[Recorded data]
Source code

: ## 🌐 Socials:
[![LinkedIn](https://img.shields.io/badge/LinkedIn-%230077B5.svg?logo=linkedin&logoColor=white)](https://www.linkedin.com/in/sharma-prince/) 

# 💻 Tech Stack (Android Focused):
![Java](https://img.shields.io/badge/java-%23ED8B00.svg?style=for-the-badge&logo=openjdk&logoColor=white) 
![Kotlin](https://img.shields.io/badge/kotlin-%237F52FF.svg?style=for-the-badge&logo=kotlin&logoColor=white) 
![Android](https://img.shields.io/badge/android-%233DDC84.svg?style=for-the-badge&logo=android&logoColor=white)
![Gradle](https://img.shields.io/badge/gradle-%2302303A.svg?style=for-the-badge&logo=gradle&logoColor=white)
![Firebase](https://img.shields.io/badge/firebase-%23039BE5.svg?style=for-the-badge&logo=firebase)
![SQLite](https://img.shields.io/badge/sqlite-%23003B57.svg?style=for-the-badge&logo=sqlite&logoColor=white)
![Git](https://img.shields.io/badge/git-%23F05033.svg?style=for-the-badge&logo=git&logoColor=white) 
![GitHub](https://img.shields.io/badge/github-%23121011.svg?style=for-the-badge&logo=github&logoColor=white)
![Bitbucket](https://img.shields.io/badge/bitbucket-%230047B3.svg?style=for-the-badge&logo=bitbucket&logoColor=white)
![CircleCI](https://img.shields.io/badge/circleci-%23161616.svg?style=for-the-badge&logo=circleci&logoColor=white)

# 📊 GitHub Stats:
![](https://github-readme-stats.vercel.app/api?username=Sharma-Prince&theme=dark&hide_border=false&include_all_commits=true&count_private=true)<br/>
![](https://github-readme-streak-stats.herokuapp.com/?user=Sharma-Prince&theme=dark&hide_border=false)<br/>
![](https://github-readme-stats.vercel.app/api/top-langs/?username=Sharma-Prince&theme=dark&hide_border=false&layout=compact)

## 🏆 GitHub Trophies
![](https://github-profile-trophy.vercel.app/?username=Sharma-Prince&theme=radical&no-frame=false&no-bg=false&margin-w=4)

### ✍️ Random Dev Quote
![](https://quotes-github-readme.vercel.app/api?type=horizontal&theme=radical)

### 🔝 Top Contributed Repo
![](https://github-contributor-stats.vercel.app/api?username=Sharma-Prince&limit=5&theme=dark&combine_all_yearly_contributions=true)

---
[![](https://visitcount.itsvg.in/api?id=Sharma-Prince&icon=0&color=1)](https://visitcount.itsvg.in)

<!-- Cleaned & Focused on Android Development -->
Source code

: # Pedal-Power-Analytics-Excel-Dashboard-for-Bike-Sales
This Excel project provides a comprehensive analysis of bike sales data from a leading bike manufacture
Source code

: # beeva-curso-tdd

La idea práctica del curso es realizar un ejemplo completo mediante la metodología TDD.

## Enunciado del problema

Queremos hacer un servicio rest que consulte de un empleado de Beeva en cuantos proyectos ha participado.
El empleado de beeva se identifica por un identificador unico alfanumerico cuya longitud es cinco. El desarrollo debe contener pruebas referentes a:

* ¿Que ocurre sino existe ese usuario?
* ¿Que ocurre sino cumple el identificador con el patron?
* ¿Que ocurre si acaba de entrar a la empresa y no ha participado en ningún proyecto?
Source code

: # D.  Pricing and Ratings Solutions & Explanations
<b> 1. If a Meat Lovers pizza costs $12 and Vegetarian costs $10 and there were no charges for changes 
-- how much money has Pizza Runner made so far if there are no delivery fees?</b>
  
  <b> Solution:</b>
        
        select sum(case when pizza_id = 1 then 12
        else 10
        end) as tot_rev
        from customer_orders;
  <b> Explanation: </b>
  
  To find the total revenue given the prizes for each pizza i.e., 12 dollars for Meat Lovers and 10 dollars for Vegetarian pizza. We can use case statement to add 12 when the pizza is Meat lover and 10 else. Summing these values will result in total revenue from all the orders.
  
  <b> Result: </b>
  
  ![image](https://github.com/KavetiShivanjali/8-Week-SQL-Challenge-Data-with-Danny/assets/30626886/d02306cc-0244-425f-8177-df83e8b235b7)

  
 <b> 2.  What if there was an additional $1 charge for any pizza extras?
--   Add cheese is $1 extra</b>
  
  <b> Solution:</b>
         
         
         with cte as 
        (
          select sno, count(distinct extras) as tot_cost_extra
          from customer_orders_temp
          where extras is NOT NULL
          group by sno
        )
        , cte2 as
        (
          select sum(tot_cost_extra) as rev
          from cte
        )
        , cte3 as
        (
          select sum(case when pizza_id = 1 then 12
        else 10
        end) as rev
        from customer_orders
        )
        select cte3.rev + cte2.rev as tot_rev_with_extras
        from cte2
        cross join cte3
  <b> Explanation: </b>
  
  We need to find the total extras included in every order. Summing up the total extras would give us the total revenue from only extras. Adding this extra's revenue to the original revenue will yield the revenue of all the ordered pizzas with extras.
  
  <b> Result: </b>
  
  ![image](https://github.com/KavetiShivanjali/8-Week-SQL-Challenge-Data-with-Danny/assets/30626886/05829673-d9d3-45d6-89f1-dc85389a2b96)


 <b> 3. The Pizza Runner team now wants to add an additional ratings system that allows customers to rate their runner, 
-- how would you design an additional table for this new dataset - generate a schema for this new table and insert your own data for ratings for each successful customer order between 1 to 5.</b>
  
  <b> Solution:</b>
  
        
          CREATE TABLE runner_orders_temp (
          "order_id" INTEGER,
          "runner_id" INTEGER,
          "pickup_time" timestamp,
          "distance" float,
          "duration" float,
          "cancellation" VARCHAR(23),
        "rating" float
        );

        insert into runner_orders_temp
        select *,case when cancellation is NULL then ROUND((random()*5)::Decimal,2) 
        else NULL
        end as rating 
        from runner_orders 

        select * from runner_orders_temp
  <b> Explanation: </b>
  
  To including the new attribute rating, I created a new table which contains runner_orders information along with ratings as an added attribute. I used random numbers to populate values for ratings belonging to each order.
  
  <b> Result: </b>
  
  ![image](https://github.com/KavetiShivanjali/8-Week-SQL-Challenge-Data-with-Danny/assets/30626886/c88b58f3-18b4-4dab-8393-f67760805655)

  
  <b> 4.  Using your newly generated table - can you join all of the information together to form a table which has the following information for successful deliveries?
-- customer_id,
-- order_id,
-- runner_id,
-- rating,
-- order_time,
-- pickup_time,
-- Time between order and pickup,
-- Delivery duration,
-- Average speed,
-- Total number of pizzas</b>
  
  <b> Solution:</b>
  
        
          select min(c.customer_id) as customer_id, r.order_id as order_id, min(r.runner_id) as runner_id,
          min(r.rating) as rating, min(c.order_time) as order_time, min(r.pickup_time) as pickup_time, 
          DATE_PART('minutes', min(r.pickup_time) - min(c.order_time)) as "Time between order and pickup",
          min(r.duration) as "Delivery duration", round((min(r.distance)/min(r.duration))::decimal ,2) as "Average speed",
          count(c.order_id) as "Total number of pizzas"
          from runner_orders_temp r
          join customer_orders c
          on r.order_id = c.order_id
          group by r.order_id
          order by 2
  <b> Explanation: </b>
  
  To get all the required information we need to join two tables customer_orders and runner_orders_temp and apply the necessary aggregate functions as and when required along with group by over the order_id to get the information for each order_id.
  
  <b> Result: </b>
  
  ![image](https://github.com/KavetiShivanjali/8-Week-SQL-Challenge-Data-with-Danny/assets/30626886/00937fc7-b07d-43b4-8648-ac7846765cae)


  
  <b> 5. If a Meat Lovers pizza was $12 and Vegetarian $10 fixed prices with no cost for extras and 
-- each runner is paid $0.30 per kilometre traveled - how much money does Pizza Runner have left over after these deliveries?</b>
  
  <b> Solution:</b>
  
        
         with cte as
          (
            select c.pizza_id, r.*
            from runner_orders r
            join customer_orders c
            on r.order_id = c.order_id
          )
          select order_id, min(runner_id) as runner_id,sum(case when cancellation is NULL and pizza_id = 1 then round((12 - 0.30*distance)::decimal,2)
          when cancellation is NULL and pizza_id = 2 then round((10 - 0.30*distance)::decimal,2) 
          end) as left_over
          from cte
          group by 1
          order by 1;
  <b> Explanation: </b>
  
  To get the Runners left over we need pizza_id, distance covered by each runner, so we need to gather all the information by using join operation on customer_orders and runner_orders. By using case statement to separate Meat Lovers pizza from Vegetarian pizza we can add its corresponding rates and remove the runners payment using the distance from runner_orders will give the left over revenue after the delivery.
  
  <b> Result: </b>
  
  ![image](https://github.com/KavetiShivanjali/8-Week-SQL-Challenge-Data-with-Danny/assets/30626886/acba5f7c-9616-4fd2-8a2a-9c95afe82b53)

◆ **INSTRUCTIONS TO FOLLOW**:
Your reply should be only the count of lines in the entries above that contain the word "join".

◆ **SOLUTION TO THE PROBLEM**:
6